I did not claim women were 'over-represented' in vaccine numbers, nor did say men should have been prioritised if they lagged in numbers.
Non. You have not shown that.
It's fine if you want to clarify what you originally meant. I'll accept that you weren't as clear as you intended to be in your original claim that it was unbelievable that an 18 year old black person was at greater risk than a 48 year old white person.
48 year old white people are at a higher risk than 18 year old black people.
However, you would be wrong. Black people in Vermont were many, many, many times more likely to contract COVID and were several times more likely to require hospitalization than were white people. Please see my earlier posts for links to the data.
No, I would not be wrong, and your data does not compare healthy 18 year old BIPOC people to healthy 48 year old white people. Note that is what we are talking about. Healthy 18 year old BIPOCs were prioritised ahead of healthy 48 year old white people.
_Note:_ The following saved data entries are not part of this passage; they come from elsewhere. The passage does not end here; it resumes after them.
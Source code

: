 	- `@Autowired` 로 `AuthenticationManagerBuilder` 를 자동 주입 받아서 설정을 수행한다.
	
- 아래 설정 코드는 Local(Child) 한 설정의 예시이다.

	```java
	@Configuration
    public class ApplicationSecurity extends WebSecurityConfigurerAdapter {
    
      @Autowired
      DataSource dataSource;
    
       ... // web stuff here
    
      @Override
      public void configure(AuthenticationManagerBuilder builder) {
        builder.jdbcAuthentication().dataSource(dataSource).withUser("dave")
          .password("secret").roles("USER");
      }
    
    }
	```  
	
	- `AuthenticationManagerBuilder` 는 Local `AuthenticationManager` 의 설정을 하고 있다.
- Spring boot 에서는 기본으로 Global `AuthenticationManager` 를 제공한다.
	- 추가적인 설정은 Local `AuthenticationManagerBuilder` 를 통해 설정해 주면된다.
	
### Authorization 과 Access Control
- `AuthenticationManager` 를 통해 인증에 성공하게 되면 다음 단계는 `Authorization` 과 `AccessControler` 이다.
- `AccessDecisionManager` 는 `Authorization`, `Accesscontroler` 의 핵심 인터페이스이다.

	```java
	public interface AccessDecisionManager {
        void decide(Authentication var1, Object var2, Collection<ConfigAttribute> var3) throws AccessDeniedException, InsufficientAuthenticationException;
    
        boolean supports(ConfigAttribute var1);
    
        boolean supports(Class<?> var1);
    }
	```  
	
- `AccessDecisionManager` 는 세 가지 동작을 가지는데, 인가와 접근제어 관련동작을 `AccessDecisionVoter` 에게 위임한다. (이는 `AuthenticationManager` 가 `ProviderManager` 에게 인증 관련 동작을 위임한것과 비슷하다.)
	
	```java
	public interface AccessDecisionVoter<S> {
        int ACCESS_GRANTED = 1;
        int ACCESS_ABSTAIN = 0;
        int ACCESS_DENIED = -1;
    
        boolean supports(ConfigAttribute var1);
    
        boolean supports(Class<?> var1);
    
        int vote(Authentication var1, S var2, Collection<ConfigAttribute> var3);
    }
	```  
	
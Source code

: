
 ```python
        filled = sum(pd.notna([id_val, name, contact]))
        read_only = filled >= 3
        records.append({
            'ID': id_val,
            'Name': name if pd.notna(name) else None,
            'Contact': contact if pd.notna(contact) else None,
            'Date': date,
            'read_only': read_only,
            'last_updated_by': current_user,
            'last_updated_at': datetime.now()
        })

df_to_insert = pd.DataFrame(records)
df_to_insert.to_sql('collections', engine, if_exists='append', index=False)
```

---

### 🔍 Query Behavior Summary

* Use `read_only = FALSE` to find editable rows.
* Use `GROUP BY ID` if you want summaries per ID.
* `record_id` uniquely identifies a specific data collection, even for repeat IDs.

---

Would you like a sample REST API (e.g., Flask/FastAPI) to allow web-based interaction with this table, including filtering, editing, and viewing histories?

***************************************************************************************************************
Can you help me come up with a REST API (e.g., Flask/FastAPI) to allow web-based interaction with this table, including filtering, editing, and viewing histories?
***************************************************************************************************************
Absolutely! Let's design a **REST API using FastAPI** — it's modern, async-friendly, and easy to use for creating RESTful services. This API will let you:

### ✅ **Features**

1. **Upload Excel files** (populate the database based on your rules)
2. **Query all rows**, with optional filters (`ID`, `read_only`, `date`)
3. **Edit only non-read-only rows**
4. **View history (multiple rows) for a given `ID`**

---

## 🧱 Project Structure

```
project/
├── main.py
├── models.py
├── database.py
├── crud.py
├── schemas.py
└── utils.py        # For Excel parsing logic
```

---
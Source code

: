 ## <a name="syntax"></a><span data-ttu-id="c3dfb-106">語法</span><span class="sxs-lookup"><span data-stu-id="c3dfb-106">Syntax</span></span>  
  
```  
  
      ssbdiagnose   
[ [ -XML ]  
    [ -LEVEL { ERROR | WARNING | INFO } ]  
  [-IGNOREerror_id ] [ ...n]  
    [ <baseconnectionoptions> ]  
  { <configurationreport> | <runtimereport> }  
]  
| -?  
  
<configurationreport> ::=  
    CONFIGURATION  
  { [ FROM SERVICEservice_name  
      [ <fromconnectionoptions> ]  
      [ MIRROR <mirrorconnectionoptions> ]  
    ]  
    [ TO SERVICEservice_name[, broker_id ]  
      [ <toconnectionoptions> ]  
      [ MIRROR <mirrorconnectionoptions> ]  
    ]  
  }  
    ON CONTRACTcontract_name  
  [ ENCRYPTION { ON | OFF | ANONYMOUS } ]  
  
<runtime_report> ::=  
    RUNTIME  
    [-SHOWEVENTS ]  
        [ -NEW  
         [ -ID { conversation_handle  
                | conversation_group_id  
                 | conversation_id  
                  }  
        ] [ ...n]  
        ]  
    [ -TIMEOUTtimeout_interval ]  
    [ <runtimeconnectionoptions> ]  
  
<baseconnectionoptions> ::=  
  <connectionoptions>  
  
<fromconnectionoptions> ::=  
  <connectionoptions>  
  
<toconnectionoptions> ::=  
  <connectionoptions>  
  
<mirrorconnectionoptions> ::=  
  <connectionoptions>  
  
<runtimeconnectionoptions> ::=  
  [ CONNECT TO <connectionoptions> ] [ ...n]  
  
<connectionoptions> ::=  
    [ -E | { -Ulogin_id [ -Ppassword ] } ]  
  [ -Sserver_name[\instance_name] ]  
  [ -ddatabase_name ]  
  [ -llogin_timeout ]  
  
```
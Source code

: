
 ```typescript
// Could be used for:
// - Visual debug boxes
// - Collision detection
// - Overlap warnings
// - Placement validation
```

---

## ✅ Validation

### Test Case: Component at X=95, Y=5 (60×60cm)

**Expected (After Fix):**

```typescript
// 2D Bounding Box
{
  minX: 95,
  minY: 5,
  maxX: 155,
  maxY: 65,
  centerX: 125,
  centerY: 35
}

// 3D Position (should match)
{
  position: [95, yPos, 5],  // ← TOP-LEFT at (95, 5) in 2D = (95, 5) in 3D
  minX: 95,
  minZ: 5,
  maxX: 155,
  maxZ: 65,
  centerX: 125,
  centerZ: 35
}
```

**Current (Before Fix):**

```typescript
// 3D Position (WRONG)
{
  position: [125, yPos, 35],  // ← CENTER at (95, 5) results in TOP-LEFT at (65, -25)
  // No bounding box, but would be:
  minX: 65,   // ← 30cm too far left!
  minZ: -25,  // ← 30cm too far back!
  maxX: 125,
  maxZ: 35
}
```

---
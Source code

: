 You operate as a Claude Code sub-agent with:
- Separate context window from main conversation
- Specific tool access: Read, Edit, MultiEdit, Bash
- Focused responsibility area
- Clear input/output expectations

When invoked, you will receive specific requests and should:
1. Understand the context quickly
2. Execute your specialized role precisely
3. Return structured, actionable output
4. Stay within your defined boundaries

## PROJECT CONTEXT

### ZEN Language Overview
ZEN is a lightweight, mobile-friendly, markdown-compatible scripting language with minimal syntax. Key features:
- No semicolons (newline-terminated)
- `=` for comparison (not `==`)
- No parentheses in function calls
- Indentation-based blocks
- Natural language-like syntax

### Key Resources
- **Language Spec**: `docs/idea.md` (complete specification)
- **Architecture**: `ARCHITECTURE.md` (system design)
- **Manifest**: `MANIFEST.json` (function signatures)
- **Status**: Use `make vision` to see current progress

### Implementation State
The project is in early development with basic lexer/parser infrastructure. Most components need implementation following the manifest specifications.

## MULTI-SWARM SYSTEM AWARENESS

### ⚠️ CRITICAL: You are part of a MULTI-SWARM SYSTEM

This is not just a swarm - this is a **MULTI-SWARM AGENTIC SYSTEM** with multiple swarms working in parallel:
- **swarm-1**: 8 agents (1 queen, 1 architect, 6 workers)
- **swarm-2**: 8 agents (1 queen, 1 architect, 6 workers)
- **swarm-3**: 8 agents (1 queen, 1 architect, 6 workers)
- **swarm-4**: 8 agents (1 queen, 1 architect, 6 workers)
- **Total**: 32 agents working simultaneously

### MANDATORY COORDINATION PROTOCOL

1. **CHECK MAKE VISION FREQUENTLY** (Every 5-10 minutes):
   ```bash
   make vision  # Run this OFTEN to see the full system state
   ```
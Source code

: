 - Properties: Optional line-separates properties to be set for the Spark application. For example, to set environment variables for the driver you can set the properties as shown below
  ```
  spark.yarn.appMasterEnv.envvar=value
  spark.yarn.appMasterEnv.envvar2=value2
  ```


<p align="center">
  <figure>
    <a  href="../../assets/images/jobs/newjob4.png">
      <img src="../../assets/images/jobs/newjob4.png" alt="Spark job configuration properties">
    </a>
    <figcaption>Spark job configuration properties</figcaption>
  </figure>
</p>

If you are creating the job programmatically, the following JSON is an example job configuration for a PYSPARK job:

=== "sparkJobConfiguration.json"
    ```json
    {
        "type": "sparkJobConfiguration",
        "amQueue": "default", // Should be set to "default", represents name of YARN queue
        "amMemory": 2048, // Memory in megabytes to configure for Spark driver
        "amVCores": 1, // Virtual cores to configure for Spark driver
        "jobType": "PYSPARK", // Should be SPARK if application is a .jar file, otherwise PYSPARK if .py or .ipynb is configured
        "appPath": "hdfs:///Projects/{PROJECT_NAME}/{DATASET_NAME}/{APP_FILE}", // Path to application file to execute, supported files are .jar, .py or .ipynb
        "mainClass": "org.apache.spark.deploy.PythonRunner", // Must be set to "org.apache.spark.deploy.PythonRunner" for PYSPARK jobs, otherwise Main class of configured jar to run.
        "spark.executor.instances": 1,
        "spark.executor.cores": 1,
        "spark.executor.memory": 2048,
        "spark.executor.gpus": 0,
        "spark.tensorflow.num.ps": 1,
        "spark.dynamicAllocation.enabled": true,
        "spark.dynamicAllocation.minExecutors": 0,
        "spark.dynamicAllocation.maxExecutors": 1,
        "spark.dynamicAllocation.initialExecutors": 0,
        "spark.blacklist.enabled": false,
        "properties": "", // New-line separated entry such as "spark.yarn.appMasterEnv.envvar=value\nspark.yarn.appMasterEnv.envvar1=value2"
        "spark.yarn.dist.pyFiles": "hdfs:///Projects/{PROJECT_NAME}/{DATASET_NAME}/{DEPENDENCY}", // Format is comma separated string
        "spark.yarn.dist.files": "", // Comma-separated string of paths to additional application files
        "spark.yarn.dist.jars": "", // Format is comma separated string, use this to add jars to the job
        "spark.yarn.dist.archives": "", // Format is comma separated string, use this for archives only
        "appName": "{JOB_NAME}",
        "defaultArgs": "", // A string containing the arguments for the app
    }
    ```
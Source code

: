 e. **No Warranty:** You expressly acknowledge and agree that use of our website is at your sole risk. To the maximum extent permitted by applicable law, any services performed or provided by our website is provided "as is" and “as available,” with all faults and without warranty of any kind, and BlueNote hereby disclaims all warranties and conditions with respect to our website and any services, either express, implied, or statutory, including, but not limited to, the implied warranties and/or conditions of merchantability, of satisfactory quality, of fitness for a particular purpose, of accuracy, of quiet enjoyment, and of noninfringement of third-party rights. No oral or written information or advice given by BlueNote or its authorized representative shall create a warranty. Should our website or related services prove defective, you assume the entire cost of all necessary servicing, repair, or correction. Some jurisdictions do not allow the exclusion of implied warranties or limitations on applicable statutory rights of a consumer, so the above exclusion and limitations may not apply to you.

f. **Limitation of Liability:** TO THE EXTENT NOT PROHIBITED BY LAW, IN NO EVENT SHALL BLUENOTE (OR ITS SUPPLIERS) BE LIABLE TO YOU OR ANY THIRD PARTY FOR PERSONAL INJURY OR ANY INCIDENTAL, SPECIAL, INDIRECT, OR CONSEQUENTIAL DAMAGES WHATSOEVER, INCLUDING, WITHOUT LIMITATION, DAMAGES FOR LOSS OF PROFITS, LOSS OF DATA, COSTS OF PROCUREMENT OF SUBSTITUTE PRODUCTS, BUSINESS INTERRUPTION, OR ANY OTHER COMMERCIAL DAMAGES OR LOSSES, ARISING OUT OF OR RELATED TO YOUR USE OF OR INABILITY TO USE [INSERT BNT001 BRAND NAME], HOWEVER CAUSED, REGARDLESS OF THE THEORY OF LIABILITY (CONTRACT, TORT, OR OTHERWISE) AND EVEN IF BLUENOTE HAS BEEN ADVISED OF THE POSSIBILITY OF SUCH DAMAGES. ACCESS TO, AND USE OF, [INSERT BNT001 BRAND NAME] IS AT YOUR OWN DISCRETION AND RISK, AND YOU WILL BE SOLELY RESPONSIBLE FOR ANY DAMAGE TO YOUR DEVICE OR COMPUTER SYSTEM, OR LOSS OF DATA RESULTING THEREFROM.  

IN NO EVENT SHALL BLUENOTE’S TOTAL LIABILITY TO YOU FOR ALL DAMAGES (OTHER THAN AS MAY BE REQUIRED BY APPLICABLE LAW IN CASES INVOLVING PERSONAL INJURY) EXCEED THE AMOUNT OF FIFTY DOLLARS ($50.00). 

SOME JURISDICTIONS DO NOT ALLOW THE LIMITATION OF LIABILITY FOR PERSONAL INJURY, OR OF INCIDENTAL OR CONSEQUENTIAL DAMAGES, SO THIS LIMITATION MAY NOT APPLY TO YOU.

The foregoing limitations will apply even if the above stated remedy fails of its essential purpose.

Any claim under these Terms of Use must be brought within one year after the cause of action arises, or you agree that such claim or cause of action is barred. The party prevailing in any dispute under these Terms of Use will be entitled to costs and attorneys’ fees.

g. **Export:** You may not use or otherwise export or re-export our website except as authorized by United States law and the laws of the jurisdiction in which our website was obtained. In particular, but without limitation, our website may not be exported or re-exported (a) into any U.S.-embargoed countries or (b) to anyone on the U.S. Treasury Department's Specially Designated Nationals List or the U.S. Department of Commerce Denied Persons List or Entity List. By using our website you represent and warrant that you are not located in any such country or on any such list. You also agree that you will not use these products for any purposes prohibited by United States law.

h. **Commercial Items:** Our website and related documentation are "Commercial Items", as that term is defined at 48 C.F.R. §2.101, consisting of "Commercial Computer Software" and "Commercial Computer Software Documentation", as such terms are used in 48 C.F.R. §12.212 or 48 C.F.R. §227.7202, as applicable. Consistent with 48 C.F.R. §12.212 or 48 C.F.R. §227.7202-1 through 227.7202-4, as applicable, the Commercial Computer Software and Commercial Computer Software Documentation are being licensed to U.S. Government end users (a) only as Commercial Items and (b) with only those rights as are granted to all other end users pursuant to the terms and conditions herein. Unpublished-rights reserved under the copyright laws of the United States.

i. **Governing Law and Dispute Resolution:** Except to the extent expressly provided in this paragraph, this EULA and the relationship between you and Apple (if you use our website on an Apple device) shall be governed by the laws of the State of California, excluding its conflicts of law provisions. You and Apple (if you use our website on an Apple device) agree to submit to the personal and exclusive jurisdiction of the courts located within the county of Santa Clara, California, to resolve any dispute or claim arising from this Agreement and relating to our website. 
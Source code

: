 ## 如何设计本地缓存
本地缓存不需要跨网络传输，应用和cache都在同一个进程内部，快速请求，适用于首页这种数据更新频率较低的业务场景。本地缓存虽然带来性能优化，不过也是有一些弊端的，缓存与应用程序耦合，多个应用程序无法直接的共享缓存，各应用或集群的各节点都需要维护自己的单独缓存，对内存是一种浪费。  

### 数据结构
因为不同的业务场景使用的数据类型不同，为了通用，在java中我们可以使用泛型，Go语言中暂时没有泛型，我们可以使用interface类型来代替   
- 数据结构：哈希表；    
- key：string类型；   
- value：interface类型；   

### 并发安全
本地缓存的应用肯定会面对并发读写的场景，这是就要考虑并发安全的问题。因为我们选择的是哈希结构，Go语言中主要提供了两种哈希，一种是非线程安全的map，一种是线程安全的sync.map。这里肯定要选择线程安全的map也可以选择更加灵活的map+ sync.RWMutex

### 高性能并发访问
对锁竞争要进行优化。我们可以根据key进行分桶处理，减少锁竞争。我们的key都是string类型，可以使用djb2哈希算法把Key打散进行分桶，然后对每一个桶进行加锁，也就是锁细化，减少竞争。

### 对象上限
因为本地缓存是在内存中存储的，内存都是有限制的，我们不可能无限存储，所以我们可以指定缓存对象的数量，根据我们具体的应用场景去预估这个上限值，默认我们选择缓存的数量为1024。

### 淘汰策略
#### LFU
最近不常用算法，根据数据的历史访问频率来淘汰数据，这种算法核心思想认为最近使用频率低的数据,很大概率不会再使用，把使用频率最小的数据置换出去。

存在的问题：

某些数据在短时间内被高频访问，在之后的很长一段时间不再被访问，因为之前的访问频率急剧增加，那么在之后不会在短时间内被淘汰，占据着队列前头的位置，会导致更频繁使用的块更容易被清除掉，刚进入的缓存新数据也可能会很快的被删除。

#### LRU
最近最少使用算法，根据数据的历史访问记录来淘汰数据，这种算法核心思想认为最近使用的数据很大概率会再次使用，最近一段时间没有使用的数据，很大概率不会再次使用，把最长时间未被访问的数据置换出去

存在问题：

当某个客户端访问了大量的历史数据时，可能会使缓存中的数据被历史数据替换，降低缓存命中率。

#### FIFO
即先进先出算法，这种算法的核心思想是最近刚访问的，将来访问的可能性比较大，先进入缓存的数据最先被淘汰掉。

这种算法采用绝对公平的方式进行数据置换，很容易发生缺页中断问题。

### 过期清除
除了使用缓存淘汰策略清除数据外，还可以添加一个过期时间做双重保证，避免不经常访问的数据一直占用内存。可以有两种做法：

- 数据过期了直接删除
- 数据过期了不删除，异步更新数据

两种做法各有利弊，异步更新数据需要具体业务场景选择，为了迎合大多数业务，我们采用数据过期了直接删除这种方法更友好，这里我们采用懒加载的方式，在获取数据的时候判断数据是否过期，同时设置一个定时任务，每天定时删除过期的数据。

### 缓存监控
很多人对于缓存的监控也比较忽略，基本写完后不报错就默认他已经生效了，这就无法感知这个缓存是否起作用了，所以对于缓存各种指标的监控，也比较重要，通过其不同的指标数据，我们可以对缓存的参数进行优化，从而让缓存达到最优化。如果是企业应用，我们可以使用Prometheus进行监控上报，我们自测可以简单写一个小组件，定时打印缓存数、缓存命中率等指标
Sure. I won't trouble myself to point out which posts you said what since you can't be bothered yourself. You are correct: there has been a lag in vaccination of males compared with females, initially at least because of the fact that the first two priority groups: 65+ and health care workers are vastly over-represented by females. At the same time that those 65+ were prioritized for vaccination, so were those with comorbidities of obesity, smoking, heart and lung disease, etc, which are over-represented by men. By your argument, they were adequately prioritized or at least that's the argument that you made with regards to black people vs (some)white people.
No: I said if you make the argument that black people deserved priority because of the higher death rate--an argument you made without controlling for any covariates--then by the same reasoning, men ought be prioritised over women.
But I'll assume that was an argument you were making to further your belief that men should also be targeted/prioritized for vaccination.
I have never claimed such a belief. Please stop lying about what I believe. I did not state that men should be prioritised over women. I made the claim that if you believe, based on raw death rates, that black people should be prioritised over white people, then the same arguments with the same evidence applies to men over women.
Personally, I have no problem with any program that encourages (or frankly, requires) individuals to be vaccinated (assuming there is no medical reason not to be vaccinated).
I certainly have a problem with the State forcibly vaccinating people who don't want to be vaccinated.
At this point, I think that the rest of the nation should take a note from Vermont and look at specific groups who are refusing vaccination and specifically target them to encourage vaccination. It's urgent that we reach a vaccination rate of at least 70%, and preferably higher.
I have no problem with targeted campaigns that encourage vaccine-reluctant people to get vaccinated. I had a problem with the State discriminating by race in its distribution of life-saving vaccines.